Part 1: Tilting at windmills...
"Ben. Hi Ben, it's Terry."
"I've told you before... don't call me."
"Sorry?"
"Mate, I've told you, Frank's not going to give you a lease."
"Huh?"
"Your house of international bloody roast bloody cafe is a bloody stupid idea. He's not going to do it in his shopping centres."
"Sorry?"
"What bit don't you understand. It's not going to happen. Not even at Broadmarsh. Now stop calling me."
"What? Ben, its Terry Serepisos. From the Phoenix."
"Ahhh. Terry, Terry. Sorry mate, I thought you were someone else."
"Yeah - no problems. I got a proposal for you..."
"Sure Terry - I'm all ears."
"I want to play a home match in Palmerston."
"In Palmer's town? Terry, mate - we love you. You know that, don't you. We love you and we all want to support you on this side of the ditch, but that's a bit of an ask isn't it."
"Huh?"
"I know it's half New Zealandish these days, but I don't reckon Palmer's going to want your mob coming in and stirring up entire canal estates of Kiwi immigrants that he want's to sell Shane Smeltz jerseys to. We don't want to piss him off before the season has even started."
"No, No, Ben, listen to me mate. I don't want to play on the Gold Coast, I want to play in Palmerston North.
"..."
"It's in New Zealand - North Island"
"Oh. Sorry. Alright. Why didn't you say. What's the place like?"
"Hmm... like Gosford... kinda... not quite..."
"Gee Terry, your not really selling it to me. Is there even a stadium there?"
"Yeah yeah, the stadium's fine. All good. Its got stands and corporate boxes and a big screen. Only one issue really - it's got this great big wind turbine at one end."
"A what?"
"A wind turbine."
"What's that for?"
"Well, it's like a windmill, except that about 60 feet tall and generates enough electricity to power the North Island when it's windy enough, which is just about every third day. The bloody greenies love it. Symbol of our economic freedom from imperialist carbon oppression on Wednesdays and Saturdays, or something like that. Is it going to be a problem?"
"Hmm... depends, Terry."
"Depends on what exactly, Ben?"
"... can we cover it in A-league branding?"
+++++++++++
Part 2: Speaking of hot air...
... it's widdle heavy Muscat time again.
If you want to know the real difference between Sydney FC and Melbourne Victory, you only have to look at the captains. Whilst Bimbi exudes, class, creativity and stamina, Muscat's contributions mostly involve an endless tirade of niggle and whinging. It's like a Ferrari and a Fiat panda. Max Brenners and McCafe. Bennelong Point and Federation Square.

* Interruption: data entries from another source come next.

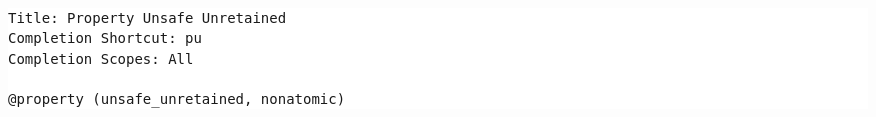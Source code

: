 <pre class="wp-code-highlight prettyprint linenums:1">Title: Property Unsafe Unretained
Completion Shortcut: pu
Completion Scopes: All
 
@property (unsafe_unretained, nonatomic)
</pre>

<div style="text-align: left;">
</div>

<div style="text-align: left;">
</div>


 [1]: http://beyondvincent.com/wp-content/uploads/2013/05/fend_off_rsi.jpg
 [2]: http://beyondvincent.com/wp-content/uploads/2013/05/1-1024x768.png
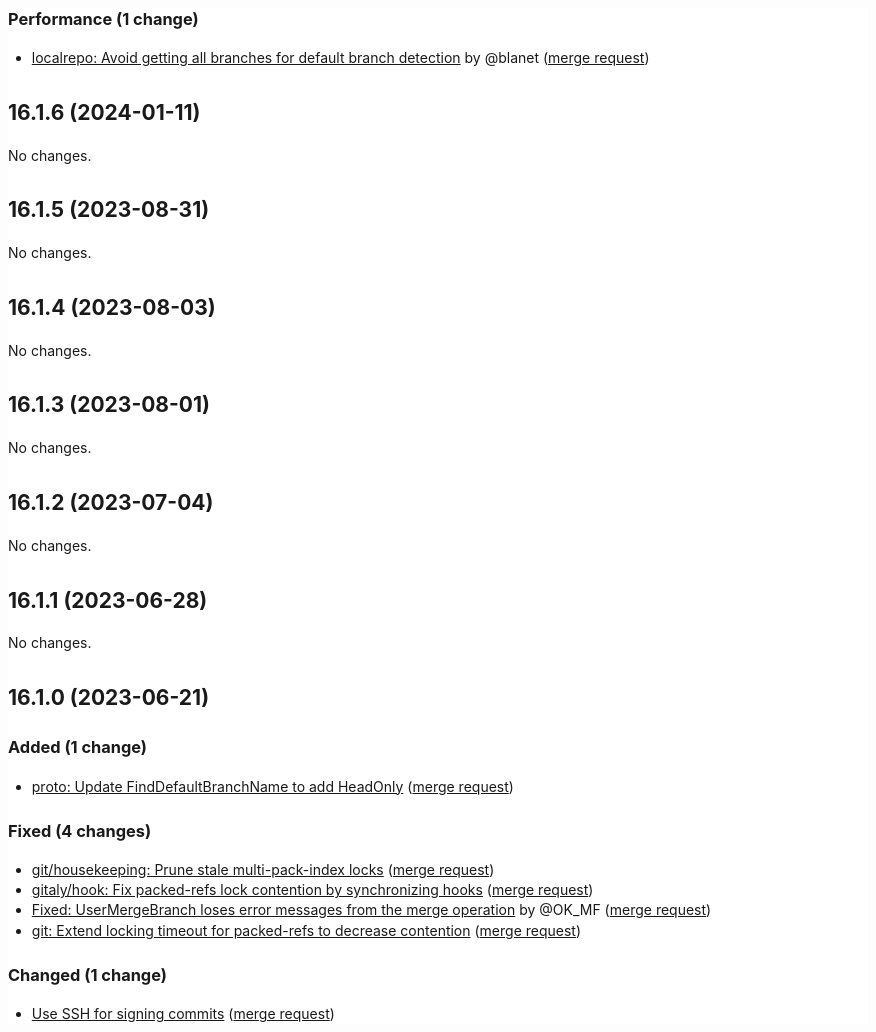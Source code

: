 ### Performance (1 change)

- [localrepo: Avoid getting all branches for default branch detection](gitlab-org/gitaly@bdd3c05a2cc2889260050f2714884cc24503ae1a) by @blanet ([merge request](gitlab-org/gitaly!5725))

## 16.1.6 (2024-01-11)

No changes.

## 16.1.5 (2023-08-31)

No changes.

## 16.1.4 (2023-08-03)

No changes.

## 16.1.3 (2023-08-01)

No changes.

## 16.1.2 (2023-07-04)

No changes.

## 16.1.1 (2023-06-28)

No changes.

## 16.1.0 (2023-06-21)

### Added (1 change)

- [proto: Update FindDefaultBranchName to add HeadOnly](gitlab-org/gitaly@e6f48cdeae55e5001d4bebafce2cc132eabdb913) ([merge request](gitlab-org/gitaly!5880))

### Fixed (4 changes)

- [git/housekeeping: Prune stale multi-pack-index locks](gitlab-org/gitaly@db79f9379d8378b566ac3dbc78bddd15572fe7e5) ([merge request](gitlab-org/gitaly!5932))
- [gitaly/hook: Fix packed-refs lock contention by synchronizing hooks](gitlab-org/gitaly@38e01406b245eb6fa13088e951dd3210c64c30b6) ([merge request](gitlab-org/gitaly!5916))
- [Fixed: UserMergeBranch loses error messages from the merge operation](gitlab-org/gitaly@4f48c3fc8c122a11e3143bcbba3af3140f8e780b) by @OK_MF ([merge request](gitlab-org/gitaly!5777))
- [git: Extend locking timeout for packed-refs to decrease contention](gitlab-org/gitaly@b0a54103612c2e4b9dd2356e79b5897058cf1543) ([merge request](gitlab-org/gitaly!5833))

### Changed (1 change)

- [Use SSH for signing commits](gitlab-org/gitaly@2a1007bee30206a282312d73186ff82c379f6aa9) ([merge request](gitlab-org/gitaly!5408))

And who does the rest of the league need to shag for the referees to get over their fear of dealing with this turtle-wax-polished-toe-rag properly? Not that it matters, because you just need to get someone faster than him to stand on his toes these days and he loses all influence. But... you know, it'd just be nice to know that our refs have some basic idea. Because on current indications they have absolutely none. Slightly mistime a tackle with little contact - straight off. Engage in some mutual jersey grabbing and it's a sure penalty*. Stomp on prone players and deliver a 94 minute diatribe directed to the man with the whistle - it's three wise monkeys time in referee land.

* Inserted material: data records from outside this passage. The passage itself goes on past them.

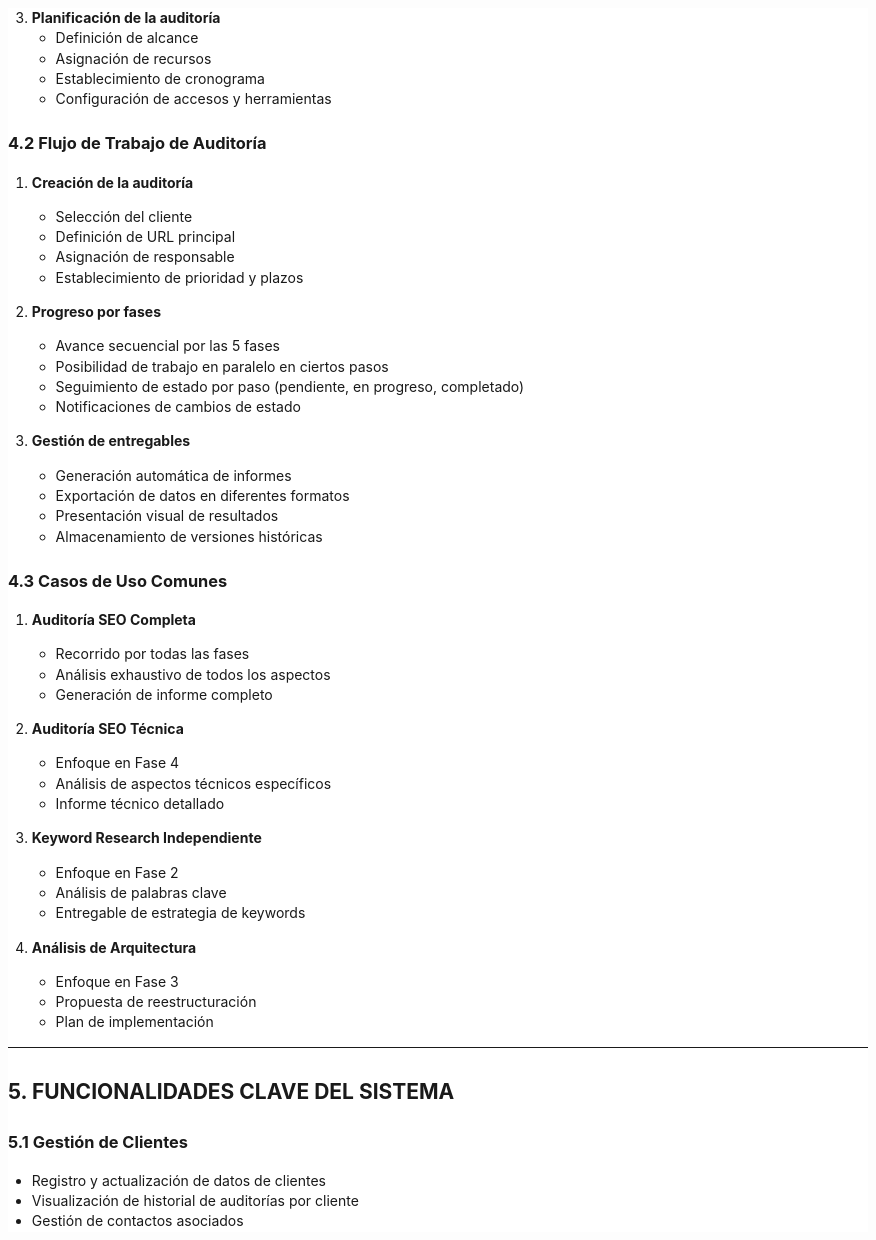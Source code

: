 3. **Planificación de la auditoría**
   - Definición de alcance
   - Asignación de recursos
   - Establecimiento de cronograma
   - Configuración de accesos y herramientas

### 4.2 Flujo de Trabajo de Auditoría

1. **Creación de la auditoría**
   - Selección del cliente
   - Definición de URL principal
   - Asignación de responsable
   - Establecimiento de prioridad y plazos

2. **Progreso por fases**
   - Avance secuencial por las 5 fases
   - Posibilidad de trabajo en paralelo en ciertos pasos
   - Seguimiento de estado por paso (pendiente, en progreso, completado)
   - Notificaciones de cambios de estado

3. **Gestión de entregables**
   - Generación automática de informes
   - Exportación de datos en diferentes formatos
   - Presentación visual de resultados
   - Almacenamiento de versiones históricas

### 4.3 Casos de Uso Comunes

1. **Auditoría SEO Completa**
   - Recorrido por todas las fases
   - Análisis exhaustivo de todos los aspectos
   - Generación de informe completo

2. **Auditoría SEO Técnica**
   - Enfoque en Fase 4
   - Análisis de aspectos técnicos específicos
   - Informe técnico detallado

3. **Keyword Research Independiente**
   - Enfoque en Fase 2
   - Análisis de palabras clave
   - Entregable de estrategia de keywords

4. **Análisis de Arquitectura**
   - Enfoque en Fase 3
   - Propuesta de reestructuración
   - Plan de implementación

---

## 5. FUNCIONALIDADES CLAVE DEL SISTEMA

### 5.1 Gestión de Clientes
- Registro y actualización de datos de clientes
- Visualización de historial de auditorías por cliente
- Gestión de contactos asociados
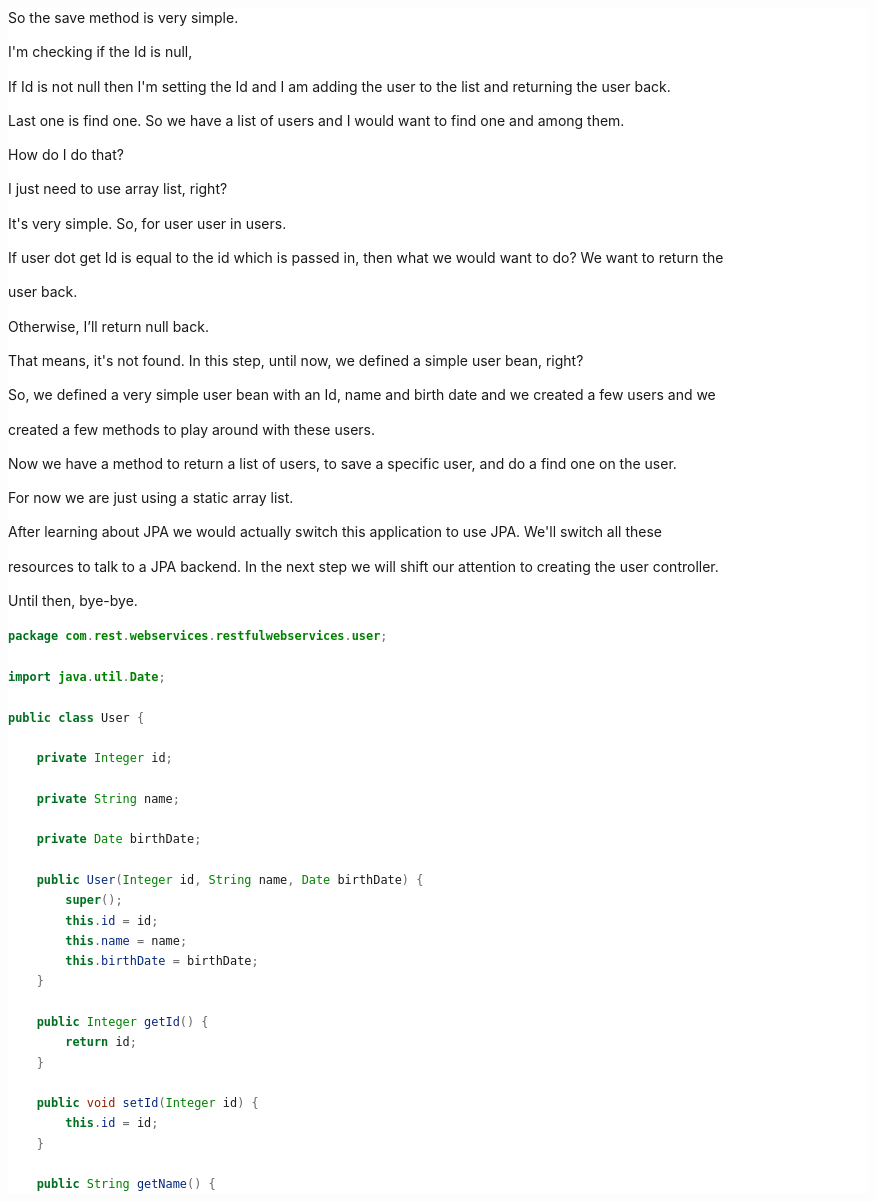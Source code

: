 So the save method is very simple.

I'm checking if the Id is null,

If Id is not null then I'm setting the Id and I am adding the user to the list and returning the user back.

Last one is find one. So we have a list of users and I would want to find one and among them.

How do I do that?

I just need to use array list, right?

It's very simple. So, for user user in users.

If user dot get Id is equal to the id which is passed in, then what we would want to do? We want to return the

user back.

Otherwise, I’ll return null back.

That means, it's not found. In this step, until now, we defined a simple user bean, right?

So, we defined a very simple user bean with an Id, name and birth date and we created a few users and we

created a few methods to play around with these users.

Now we have a method to return a list of users, to save a specific user, and do a find one on the user.

For now we are just using a static array list.

After learning about JPA we would actually switch this application to use JPA. We'll switch all these

resources to talk to a JPA backend. In the next step we will shift our attention to creating the user controller.

Until then, bye-bye.


```java
package com.rest.webservices.restfulwebservices.user;

import java.util.Date;

public class User {
	
	private Integer id;
	
	private String name;
	
	private Date birthDate;

	public User(Integer id, String name, Date birthDate) {
		super();
		this.id = id;
		this.name = name;
		this.birthDate = birthDate;
	}

	public Integer getId() {
		return id;
	}

	public void setId(Integer id) {
		this.id = id;
	}

	public String getName() {
```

Still - what the hell; last time around, Bridgey rendered Muscat about as useful as Archie Thompson in a gold jersey. Victory hated playing wide so much that even the eight central midfielders of Sydney FC managed to run rings around them to the tune of 3-0. Not that history has stopped our southern "friends" from predicting the biggest walk-over since the last ice age. Because if nothing else, the Victorians talk a good game, though I wonder how they will cope if Copenhagen decides that they will have to pay for all of that hot air.
Admittedly I remain a little unconvinced of a few things with Sydney FC (like Terry Mac on the left wing), but Sydney have got their groove back and go into this match safely knowing that any sort of lateral ball movement is probably going to induce confused torpor in the poor lads from the Victory.
There is no doubt that Sydney will bring their A game for this one. It's going to be a cracker of a match, which Sydney will win.
++++++
Part 3: A climate of success...
Finally, just a quick note to wish the Sydney FC W-League team good luck in their final on Sunday. They've had a fantastic season to take the premiership and earn a home grand final. I cannot think of a better way of starting the afternoon than watching the Sydney FC girls win a grand final for the club. Good luck!